====== Materials provided

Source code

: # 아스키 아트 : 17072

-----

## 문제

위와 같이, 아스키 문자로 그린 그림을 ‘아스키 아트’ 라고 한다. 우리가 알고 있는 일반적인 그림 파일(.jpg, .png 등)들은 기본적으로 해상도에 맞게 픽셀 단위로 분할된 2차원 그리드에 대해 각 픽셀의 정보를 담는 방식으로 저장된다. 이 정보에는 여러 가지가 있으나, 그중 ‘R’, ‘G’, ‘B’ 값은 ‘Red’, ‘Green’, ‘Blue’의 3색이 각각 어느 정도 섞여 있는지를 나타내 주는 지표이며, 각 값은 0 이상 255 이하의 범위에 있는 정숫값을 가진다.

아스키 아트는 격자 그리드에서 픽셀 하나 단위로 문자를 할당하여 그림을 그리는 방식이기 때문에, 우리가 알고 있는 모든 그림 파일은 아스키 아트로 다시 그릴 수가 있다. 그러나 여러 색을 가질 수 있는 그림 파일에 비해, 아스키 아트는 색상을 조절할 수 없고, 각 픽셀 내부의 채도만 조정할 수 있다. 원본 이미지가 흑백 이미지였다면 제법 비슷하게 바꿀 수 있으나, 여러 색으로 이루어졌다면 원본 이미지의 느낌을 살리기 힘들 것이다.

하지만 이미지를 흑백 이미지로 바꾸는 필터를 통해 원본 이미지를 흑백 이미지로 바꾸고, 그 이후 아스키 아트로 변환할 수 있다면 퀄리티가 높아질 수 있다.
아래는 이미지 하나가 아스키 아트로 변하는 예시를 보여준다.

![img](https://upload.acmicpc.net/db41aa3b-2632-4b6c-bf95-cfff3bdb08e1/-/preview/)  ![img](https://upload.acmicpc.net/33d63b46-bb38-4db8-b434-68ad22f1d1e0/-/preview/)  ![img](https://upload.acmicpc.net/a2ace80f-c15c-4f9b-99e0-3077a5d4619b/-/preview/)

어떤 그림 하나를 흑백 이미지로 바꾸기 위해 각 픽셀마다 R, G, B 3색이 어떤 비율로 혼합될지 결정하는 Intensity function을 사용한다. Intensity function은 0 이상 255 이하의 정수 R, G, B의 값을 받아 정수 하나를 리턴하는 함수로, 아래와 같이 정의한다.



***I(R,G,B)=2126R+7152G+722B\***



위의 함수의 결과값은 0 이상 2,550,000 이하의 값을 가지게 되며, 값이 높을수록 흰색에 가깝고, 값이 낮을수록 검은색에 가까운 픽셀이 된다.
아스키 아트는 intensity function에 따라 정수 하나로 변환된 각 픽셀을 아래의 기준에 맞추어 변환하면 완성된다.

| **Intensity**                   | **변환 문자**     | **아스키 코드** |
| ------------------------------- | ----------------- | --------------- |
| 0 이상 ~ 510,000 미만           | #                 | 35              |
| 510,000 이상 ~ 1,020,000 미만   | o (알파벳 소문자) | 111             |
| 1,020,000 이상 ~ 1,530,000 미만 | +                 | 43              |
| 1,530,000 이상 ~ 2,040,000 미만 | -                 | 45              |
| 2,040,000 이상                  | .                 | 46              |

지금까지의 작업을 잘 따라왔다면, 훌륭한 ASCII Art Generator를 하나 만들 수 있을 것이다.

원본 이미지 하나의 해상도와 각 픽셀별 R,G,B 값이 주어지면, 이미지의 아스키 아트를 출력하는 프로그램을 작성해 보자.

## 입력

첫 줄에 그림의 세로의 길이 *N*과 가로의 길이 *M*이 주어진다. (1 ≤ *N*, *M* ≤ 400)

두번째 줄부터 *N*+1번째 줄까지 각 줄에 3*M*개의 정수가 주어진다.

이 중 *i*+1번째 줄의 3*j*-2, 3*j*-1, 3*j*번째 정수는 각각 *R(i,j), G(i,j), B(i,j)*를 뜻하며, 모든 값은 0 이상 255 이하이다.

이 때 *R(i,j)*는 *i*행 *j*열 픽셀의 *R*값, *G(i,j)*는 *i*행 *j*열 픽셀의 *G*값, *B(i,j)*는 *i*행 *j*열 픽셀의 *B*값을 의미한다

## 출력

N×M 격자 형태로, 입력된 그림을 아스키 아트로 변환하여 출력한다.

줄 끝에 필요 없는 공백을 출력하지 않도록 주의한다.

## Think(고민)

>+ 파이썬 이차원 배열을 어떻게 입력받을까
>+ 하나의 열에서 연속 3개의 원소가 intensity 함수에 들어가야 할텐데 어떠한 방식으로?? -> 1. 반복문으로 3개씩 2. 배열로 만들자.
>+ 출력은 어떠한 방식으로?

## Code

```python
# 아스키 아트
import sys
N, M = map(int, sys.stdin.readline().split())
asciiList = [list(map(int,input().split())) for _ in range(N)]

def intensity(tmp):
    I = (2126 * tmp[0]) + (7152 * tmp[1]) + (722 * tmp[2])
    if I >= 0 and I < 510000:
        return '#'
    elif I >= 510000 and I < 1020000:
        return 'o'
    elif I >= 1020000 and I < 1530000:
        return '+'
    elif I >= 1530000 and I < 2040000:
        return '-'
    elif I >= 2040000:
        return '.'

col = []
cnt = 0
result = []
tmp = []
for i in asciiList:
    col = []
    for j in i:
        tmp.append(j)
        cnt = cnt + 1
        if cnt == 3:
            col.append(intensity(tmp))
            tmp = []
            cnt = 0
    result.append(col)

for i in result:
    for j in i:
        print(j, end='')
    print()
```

============

**Required action**
The answer must consist of every line from the entries that holds the string "주어진다".

**Solution to the exercise**
첫 줄에 그림의 세로의 길이 *N*과 가로의 길이 *M*이 주어진다. (1 ≤ *N*, *M* ≤ 400)
두번째 줄부터 *N*+1번째 줄까지 각 줄에 3*M*개의 정수가 주어진다.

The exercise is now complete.